A brief history
Since the early 2000s, Deep Learning began to take shape through the development of the first libraries, such as Matlab, Torch and OpenNN, which helped statisticians and mathematicians with the implementation of the first DL models. Through the years, the advance of technology and the introduction of more computing power with the use of GPUs encouraged large companies and communities to develop more powerful and comprehensive tools such as Caffe, Chainer and Theano. Decisive was the success of AlexNet, the first DL architecture to win ImageNet’s image classification competition with a gap of 10 percentage points in error rate compared to the solutions of that time.
However, a major boost in the field of artificial intelligence occurred around 2015 when Google decided to open-source its deep learning framework: Tensorflow. The tool was quickly being used in both enterprise and academic environments. Also in those years, other frameworks were released such as Caffe2, Pytorch (library built on top of Torch with Python API and developed by Facebook FAIR) CNTK by Microsoft, MXNet and Keras (developed on top of Tensorflow but with more intuitive and fast coding API).

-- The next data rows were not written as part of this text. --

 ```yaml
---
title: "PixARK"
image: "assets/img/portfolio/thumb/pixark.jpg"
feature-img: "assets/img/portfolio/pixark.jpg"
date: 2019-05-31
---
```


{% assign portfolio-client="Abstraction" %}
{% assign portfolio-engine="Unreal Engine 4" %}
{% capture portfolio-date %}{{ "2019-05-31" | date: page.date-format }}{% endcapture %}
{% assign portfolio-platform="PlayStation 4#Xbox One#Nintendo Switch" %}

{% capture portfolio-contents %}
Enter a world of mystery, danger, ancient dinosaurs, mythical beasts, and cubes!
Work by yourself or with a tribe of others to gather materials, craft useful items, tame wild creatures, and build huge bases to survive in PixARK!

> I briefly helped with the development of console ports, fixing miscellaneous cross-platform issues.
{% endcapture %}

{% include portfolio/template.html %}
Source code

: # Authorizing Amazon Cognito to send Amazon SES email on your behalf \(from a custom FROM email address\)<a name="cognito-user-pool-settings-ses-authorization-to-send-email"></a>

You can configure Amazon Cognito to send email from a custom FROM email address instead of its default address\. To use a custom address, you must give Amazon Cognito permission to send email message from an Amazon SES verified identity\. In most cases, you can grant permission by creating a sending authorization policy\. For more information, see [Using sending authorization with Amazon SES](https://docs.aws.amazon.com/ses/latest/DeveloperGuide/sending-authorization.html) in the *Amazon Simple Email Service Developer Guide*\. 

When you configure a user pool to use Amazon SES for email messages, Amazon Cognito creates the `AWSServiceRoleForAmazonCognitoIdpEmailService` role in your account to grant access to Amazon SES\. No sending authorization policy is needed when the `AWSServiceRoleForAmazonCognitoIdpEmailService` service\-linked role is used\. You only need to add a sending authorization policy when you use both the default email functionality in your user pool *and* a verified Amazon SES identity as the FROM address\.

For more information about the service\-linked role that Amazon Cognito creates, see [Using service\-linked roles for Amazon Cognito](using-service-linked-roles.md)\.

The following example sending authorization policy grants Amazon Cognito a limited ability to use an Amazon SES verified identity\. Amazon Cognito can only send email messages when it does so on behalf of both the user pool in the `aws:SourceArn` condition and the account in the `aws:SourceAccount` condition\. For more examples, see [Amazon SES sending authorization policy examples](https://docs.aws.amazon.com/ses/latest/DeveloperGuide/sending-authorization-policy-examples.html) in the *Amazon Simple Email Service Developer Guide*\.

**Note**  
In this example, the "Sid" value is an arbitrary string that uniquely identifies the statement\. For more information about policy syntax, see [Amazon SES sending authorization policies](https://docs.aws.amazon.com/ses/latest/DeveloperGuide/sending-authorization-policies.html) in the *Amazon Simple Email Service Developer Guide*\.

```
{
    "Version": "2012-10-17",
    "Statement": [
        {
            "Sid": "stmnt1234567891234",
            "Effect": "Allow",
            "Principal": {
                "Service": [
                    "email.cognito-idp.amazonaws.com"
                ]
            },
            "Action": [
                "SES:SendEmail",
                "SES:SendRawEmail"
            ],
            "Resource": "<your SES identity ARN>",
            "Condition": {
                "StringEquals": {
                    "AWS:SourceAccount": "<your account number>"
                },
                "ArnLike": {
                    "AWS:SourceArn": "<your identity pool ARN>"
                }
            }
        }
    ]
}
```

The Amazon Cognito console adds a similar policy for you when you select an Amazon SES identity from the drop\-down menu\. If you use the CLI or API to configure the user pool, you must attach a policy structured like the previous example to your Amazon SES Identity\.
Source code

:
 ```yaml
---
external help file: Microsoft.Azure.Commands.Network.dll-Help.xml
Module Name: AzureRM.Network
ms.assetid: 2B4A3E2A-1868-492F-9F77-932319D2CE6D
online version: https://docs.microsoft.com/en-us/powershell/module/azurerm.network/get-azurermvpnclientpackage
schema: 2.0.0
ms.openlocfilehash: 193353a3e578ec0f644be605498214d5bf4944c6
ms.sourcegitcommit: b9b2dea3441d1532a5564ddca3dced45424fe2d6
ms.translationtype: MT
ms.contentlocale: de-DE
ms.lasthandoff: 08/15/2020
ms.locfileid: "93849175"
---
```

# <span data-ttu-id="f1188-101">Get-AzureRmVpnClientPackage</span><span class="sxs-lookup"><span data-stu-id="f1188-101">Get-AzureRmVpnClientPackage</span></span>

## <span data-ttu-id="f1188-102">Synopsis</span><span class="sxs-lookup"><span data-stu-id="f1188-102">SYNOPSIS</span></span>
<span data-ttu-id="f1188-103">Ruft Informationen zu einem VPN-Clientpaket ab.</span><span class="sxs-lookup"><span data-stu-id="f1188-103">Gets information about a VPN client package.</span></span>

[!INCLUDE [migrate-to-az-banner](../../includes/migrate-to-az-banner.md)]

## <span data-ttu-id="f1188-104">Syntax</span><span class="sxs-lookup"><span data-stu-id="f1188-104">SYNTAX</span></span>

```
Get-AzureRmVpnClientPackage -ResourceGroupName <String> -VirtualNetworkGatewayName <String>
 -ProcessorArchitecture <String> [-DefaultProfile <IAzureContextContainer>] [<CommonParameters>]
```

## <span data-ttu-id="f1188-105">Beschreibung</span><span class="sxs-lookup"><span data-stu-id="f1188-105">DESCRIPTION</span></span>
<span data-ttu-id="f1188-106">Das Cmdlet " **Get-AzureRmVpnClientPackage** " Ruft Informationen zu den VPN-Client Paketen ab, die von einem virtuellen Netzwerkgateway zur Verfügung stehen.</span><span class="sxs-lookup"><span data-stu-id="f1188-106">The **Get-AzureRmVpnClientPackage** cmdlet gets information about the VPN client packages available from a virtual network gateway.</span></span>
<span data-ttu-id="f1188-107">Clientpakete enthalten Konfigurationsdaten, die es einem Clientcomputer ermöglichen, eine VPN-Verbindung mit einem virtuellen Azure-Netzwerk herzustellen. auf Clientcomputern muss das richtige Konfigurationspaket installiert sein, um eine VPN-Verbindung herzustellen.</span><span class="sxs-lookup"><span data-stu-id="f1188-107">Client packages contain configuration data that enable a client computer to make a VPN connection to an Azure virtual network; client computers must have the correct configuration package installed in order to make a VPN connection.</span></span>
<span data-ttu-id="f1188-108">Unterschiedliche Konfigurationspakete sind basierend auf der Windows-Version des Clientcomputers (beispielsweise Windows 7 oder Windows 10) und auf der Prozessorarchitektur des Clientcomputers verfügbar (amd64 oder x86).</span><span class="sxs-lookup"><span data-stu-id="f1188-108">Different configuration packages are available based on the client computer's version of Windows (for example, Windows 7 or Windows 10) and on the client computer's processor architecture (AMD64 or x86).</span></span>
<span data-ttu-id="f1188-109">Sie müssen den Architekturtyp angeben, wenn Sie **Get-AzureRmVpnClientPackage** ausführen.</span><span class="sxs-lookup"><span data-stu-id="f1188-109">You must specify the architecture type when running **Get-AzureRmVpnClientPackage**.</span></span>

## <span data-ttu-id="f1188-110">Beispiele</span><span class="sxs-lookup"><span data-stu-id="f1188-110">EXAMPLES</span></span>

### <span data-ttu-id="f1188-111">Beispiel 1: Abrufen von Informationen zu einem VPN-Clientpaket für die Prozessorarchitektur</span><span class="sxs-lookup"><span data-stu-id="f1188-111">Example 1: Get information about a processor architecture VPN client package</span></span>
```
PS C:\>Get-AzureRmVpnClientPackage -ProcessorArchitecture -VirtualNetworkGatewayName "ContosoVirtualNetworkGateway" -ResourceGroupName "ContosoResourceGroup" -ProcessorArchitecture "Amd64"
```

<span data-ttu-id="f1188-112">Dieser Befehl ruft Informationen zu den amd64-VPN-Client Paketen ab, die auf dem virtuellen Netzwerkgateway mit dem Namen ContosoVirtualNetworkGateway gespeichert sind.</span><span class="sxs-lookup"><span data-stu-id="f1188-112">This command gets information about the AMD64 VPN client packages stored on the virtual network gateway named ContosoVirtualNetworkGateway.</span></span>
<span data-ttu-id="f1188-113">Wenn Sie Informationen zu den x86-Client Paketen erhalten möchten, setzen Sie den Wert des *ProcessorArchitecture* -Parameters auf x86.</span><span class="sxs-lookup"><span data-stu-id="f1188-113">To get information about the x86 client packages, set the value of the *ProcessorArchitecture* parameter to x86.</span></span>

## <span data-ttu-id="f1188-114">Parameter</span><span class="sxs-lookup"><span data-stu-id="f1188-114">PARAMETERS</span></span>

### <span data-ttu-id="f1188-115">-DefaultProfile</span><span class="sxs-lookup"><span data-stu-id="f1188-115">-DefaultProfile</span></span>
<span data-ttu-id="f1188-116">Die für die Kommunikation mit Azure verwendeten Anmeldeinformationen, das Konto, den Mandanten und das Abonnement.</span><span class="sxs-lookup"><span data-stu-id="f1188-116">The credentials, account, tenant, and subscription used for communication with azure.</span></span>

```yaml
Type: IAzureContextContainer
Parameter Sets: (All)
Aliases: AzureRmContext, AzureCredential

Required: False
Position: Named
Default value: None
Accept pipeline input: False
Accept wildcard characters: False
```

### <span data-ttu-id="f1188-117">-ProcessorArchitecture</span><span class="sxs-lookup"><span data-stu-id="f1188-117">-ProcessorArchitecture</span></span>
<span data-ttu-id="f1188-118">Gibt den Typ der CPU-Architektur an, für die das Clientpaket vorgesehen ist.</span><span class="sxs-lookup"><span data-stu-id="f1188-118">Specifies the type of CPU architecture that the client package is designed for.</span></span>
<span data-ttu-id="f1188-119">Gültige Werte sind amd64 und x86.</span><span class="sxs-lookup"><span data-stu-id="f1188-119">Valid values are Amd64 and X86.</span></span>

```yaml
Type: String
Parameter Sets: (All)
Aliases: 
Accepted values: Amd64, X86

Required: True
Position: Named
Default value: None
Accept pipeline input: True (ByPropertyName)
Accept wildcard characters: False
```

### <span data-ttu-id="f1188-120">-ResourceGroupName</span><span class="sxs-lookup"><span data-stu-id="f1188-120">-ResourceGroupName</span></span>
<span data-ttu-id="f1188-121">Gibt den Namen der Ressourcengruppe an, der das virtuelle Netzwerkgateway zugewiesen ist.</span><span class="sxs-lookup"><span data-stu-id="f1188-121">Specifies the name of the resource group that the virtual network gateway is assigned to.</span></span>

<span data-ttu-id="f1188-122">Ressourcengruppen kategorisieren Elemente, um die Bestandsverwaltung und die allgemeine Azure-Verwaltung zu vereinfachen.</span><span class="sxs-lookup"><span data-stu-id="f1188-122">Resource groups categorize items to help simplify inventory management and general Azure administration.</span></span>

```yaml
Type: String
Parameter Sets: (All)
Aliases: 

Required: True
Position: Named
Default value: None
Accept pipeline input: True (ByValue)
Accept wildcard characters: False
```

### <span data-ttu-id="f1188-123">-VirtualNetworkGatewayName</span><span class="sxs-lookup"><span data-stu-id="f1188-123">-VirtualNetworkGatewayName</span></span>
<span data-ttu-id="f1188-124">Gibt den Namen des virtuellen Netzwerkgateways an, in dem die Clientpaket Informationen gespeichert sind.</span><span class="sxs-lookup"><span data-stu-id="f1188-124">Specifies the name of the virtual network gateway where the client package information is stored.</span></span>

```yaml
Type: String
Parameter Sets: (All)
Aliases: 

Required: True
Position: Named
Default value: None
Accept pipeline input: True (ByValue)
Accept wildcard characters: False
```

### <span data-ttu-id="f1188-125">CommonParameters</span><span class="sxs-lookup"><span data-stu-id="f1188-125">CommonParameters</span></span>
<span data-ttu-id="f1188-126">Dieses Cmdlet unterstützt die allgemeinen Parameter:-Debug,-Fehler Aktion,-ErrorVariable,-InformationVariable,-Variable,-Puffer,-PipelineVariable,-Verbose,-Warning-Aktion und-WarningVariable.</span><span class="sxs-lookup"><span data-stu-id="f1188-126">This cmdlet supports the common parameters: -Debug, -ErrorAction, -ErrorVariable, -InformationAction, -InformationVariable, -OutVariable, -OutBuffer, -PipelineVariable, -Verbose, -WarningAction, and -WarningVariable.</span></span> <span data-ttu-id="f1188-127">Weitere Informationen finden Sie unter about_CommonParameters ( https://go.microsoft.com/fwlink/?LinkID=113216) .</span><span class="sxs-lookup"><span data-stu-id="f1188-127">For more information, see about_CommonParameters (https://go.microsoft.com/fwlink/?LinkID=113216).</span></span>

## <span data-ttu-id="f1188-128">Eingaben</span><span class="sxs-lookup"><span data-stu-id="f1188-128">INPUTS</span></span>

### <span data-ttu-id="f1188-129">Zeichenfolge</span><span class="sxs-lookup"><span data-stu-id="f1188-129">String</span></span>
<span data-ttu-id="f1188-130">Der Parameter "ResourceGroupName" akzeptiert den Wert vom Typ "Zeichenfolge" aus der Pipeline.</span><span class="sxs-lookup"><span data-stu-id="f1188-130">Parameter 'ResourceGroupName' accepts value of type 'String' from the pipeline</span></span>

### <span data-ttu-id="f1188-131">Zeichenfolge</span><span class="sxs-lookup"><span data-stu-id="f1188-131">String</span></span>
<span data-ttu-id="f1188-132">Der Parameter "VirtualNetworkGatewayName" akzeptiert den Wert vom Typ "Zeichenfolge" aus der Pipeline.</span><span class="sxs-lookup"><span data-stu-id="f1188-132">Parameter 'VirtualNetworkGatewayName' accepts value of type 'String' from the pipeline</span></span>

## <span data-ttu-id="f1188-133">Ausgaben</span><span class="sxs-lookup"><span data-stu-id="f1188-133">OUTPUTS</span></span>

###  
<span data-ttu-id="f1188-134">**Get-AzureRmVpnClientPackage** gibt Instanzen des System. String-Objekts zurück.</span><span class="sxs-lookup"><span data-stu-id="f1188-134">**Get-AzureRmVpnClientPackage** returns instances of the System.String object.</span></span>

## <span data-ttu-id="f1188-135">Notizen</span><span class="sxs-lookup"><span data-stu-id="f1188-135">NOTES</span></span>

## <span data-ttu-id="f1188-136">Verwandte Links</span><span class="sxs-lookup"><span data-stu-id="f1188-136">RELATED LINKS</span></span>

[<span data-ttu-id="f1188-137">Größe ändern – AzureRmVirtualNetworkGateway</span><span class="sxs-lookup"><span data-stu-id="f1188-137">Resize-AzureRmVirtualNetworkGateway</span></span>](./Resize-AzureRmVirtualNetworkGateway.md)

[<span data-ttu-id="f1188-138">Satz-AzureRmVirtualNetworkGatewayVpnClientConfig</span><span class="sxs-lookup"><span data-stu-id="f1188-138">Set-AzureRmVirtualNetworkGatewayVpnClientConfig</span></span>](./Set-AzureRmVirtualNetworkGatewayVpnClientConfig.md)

Today, the most widely used tools are Tensorflow, Keras and Pytorch. There is no one best framework, but each of them has characteristics that make it ideal in certain cases. Here we see the pros and cons of each tool and which one is best to use in specific scenarios.
Tensorflow
Tensorflow is a framework developed by Google for building and training deep learning models. It follows the symbolic language paradigm in which a computational graph with its placeholders is defined a priori and then fed with the data within a session at runtime. It Supports both CPU and GPU computation via CUDA instructions and integrates very well with Numpy’s tensors and features. The license is free, and the tool can be used in commercial products as long as no changes are made to it. The APIs are available in Python and C++ languages. Tensorflow has become the most popular deep learning framework, allowing the building of sophisticated custom models and new DL architectures. However, it requires a certain degree of expertise, making it not recommended for beginners.
Pros:
- Computational graph abstraction
- Tensorboard interface to monitor model training
- GPU support
- Numpy-like Tensors
Cons:
- Not easy for beginner
- Slower than other frameworks
- No commercial support
Pytorch
Pytorch is a framework based on Torch, the scientific library that supports a wide range of machine learning algorithms. Pytorch replaces the Torch engine with a Python interpreter equipped with dynamic GPU acceleration. It supports the creation of complex deep learning models, starting from convolutions, sequence models, reinforcement models to transformers. Because of this, it is used a lot in research areas, for prototyping and testing new architectures: it is much easier to find pre-trained state-of-the-art models in the Pytorch format than in other formats. PyTorch is strongly backed by great documentation and community, even though is not very easy for a beginner. It is written in C++ and Python and support CUDA computing and OpenCL, for GPU acceleration.
Pros:
- Modular structure with classes like pure Python
- Easy customization: you can write your own Layer or Architecture
- Automatic GPU recognition and support
- Large community with pretrained models
Cons:
- No commercial support
- More code than other frameworks
Keras
If you ask an AI engineer which framework he started developing with, in most cases he will answer Keras. In fact, Keras is considered the friendly version of Tensorflow, consisting of a high-level open-source neural network API, written in Python and backed with Tensorflow or Theano. Its purpose is to shorten the time between the idea and the result. There are many features that make it easy to use Keras: first, the use of APIs similar to Numpy, automatic differentiation handling (backpropagation), a more Python-like approach, where the computational graph is handled behind the scenes. Keras supports GPU computation, is written in Python, and compiles models efficiently in C++.
Pros:
- Easy API implementation, even for beginners
- Supports several backends like Theano, Tensorflow, and Deeplearning4J
- Large community with pre-trained models
Cons:
- Less easy to implement your own Layer or particular architectures
- Slower than other frameworks
What about cross-compatibility?
A common problem for AI engineers is compatibility between different frameworks. It happens very often that models are pre-trained using, for example, Pytorch, whereas Tensorflow is desired, either due to tool preferences or deployment requirements. To meet this need, developers from many big tech companies and the community worked together to develop a new tool: ONNX.
ONNX stands for Open Neural Network Exchange and is an open-source project. The main purpose is to provide researchers and developers with a tool to convert models between different frameworks. It represents a standard to describe any Deep Learning model, enabling its execution between different software and even hardware, regardless of programming language, framework, and execution platform. ONNX provides users with a specific runtime that allows inference execution directly on target devices, even though is mainly used as an intermediate conversion tool across frameworks.